= Jean Belmain =

French scholar

Jean Belmain, also known as John Belmain or John Belleman (died after 1557) was a French Huguenot scholar who served as a French-language teacher to future English monarchs King Edward VI and Queen Elizabeth I at the court of their father, Henry VIII.

A zealous Calvinist, Jean Belmain was a refugee from the persecution of Protestants in France. He was rewarded for his services, and may well have had a major role in forming Edward's Protestant views.

Belmain began his teaching duties in 1546 and also completed a French-language translation of the prose devotion Lamentacions of a Sinner written by Henry's last queen Catherine Parr, in which his most noticeable adaptation was to add exclamations.

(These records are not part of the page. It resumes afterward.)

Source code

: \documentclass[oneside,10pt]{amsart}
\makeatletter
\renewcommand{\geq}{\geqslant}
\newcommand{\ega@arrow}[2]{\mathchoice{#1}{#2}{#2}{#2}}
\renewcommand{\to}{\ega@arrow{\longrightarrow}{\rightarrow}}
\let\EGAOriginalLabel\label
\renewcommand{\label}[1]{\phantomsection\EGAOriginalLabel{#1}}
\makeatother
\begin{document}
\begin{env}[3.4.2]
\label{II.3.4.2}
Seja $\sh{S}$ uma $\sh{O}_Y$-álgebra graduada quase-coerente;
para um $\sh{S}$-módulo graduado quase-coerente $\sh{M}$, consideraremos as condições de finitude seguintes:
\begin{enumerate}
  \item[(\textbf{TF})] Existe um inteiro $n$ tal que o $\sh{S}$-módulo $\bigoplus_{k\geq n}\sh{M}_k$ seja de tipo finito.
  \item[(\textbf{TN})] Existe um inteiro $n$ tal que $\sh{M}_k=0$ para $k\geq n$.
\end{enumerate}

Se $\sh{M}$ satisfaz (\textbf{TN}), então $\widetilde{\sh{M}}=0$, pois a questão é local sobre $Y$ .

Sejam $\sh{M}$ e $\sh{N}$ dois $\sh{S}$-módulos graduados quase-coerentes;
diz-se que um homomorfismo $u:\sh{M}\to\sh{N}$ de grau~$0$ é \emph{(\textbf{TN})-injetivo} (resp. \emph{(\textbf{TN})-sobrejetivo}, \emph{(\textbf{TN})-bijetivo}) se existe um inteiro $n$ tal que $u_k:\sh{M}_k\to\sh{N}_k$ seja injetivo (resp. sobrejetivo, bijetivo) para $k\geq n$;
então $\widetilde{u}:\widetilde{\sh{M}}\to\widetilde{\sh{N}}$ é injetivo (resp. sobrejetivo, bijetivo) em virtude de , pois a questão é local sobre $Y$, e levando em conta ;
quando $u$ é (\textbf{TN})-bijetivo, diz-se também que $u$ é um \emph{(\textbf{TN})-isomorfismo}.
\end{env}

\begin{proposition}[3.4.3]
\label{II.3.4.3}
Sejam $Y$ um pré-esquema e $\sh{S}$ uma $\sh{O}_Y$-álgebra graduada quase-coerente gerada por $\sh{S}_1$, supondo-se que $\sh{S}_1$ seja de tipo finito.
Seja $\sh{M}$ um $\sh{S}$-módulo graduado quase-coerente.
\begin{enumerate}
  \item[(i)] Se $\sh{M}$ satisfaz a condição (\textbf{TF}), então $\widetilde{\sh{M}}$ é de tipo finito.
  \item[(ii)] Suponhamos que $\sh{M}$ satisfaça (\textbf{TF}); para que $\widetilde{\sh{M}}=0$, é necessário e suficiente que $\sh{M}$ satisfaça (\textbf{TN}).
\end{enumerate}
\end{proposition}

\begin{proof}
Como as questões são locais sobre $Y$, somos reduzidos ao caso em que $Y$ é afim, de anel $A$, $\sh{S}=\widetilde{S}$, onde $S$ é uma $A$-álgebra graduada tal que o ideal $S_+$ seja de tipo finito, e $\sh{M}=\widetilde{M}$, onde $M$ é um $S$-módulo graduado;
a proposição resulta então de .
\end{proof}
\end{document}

The British Museum contains a manuscript translation into French of the second Prayer-book of Edward VI, written by Belmain, with a dedicatory epistle to his former pupil. This preface is dated 18 April 1553 from the royal palace of Sheen. In the same collection of manuscripts there is also to be found a translation of Basil the Great's letter to St. Gregory on the solitary life. This work Belmain, in a somewhat curious preface, dedicates to the Lady Elizabeth, with the assurance that it is rendered from the original Greek. This introductory letter contains a rather sharp attack on the phonetic principle of French orthography then coming into vogue, though its author seems perfectly willing to adopt a well-considered reformed method of spelling; and indeed he pronounces his intention of writing a treatise on the subject. There does not seem to be any means of ascertaining the date of this translation, but it is probably earlier than the French version of the Prayer-book.

Jean Belmain was armigerous. On 20 November 1552 he was granted arms by Sir Gilbert Dethick as: Azure a chevron Argent engrailed ermine between three bezants Or on each bezant a demi lion rampant Gules. Crest: A griffin's head Or between two wings Azure bezanty.